To read the praised heaped upon the work of Aleskandar Hemon, you’d almost expect, upon opening The Book of My Lives (Farrar, Straus and Giroux, $25), to encounter the linguistic pyrotechnics of a Thomas Pynchon, or the James Joyce of Finnegan’s Wake. If so, you’d be disappointed. Hemon writes a clear, concise prose that stares reality in the face and never blinks. Indeed, he excels at easing readers into his idiosyncratic world, making us feel as if we, too, have lived his various lives.
The facts of those “lives” are fairly straightforward. Hemon was born and raised in Sarajevo, where he lived for the first 27 years of his life. After graduating from the university, he worked in radio and journalism, though — to hear him tell it — he showed few signs of the genius that would soon be attributed to him.
Shortly before the Seige of Sarajevo, Hemon received a scholarship from the United States Information Agency for a one-month stay in America. Not surprisingly, especially since his family had managed to escape the Siege, Hemon elected to remain in Chicago, where he was visiting a friend. Thus, he missed the war that infuses his writing, although its sorrows find there way into nearly essay in this book.
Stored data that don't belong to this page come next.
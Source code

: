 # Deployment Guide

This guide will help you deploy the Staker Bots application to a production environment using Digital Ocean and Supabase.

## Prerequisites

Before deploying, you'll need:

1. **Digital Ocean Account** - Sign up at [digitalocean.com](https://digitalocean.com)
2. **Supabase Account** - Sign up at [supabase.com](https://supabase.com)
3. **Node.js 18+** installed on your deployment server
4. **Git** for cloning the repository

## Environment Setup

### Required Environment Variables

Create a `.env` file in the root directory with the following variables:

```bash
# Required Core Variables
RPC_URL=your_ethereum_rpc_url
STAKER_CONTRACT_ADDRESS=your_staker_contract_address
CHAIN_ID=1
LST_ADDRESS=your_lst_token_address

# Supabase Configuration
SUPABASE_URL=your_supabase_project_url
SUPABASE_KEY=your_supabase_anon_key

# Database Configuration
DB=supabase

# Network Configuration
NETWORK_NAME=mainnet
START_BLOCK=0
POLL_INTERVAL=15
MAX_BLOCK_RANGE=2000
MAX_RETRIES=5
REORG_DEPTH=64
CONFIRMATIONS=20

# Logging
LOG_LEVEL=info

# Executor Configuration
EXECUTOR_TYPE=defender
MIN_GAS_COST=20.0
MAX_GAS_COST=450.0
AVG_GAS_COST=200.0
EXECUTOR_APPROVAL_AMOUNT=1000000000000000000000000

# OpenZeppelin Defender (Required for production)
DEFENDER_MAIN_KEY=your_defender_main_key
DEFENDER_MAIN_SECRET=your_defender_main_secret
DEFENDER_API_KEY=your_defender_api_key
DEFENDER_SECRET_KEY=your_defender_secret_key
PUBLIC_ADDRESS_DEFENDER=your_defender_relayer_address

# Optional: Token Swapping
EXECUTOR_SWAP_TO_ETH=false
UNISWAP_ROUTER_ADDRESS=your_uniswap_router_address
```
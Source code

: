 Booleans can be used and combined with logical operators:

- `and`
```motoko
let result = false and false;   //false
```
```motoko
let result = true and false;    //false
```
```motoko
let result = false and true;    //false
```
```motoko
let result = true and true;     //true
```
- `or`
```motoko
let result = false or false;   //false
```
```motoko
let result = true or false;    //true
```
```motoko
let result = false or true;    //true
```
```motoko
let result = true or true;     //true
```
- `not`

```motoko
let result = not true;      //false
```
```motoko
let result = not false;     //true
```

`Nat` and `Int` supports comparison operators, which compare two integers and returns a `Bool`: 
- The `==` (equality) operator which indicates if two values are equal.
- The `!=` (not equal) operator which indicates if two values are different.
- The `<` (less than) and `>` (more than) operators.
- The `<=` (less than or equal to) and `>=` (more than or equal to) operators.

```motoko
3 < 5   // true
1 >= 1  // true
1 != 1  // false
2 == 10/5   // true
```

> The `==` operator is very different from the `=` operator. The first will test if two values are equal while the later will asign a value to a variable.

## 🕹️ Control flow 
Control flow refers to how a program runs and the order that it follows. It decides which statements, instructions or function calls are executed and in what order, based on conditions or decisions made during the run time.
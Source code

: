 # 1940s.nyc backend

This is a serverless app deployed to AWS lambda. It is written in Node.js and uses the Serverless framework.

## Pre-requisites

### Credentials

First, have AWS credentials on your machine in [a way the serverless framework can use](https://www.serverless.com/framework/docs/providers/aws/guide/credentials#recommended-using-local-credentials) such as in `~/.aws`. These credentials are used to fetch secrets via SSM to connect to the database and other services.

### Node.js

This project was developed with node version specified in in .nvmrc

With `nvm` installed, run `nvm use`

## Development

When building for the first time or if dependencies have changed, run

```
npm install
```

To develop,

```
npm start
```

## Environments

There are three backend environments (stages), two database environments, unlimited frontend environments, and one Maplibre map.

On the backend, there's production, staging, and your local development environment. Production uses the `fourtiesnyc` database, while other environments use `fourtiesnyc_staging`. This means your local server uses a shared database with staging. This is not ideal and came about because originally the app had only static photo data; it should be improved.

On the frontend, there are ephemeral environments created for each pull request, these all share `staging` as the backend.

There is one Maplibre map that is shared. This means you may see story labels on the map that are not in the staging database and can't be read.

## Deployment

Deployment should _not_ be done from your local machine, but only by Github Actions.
Philip Lopate says one of the central tasks of a writer of personal essays is to wrestle with “the stench of ego,” and Hemon has won that battle, hands down. “The trick,” according to Lopate, “is to realize that one is not important, except insofar as one’s example can serve to elucidate a more widespread human trait and make readers feel a little less lonely and freakish.” Throughout The Book of My Lives, Hemon does just that: he comes across as an underachieving misfit whose experiences make him seem, if anything, slightly less equipped than most of us to handle the trouble he finds himself in.
After a college prank in Sarajevo during which he and his friends dressed up like Nazis at a cocktail party, the partygoers are called into the state police for questioning and general humiliation. Hemon writes that the debacle left him feeling “like one of those Virgin Marys that show up in the frozen-food section of a supermarket in New Mexico or some such place — visible only to believers, ludicrous to everyone else.”
When he describes his life in Chicago, it is not as a writer who is becoming steadily more famous, but as a lovable loser, someone who rents a room in a house that reeks not only of dog feces and urine, but “generic miasma, a touch of rank cat litter…, fetid coffee, a whiff of weak disinfectant.” His jobs are unsatisfying, so he plays pick-up soccer with other immigrants, and chess in the Atomic Café with Peter, a man whose life has been far more punishing than his own. Yet Peter is never self-pitying and neither is Hemon.
That fierce lack of sentimentality is crucial to the success of the long final essay, “The Aquarium,” about the rare cancer that led to the death of his one-year-old daughter, Isabel. At the end of the essay, when most writers would be looking to draw a moral, Hemon refuses to acknowledge that suffering has been a path to salvation or was in any way ennobling for his wife, his other daughter, or himself: “We learned no lessons worth learning; acquired no experience that could benefit anybody. And Isabel most certainly did not earn ascension to a better place, as there has never been a place better for her than Teri’s breasts, Ella’s side, or my chest.”
Yet The Book of My Lives is dedicated to Isabel, “forever breathing on my chest,” and throughout this memorable collection, Aleskandar Hemon demonstrates that faithfully recording what has happened to us can be an act of quiet and, yes, even ennobling, courage.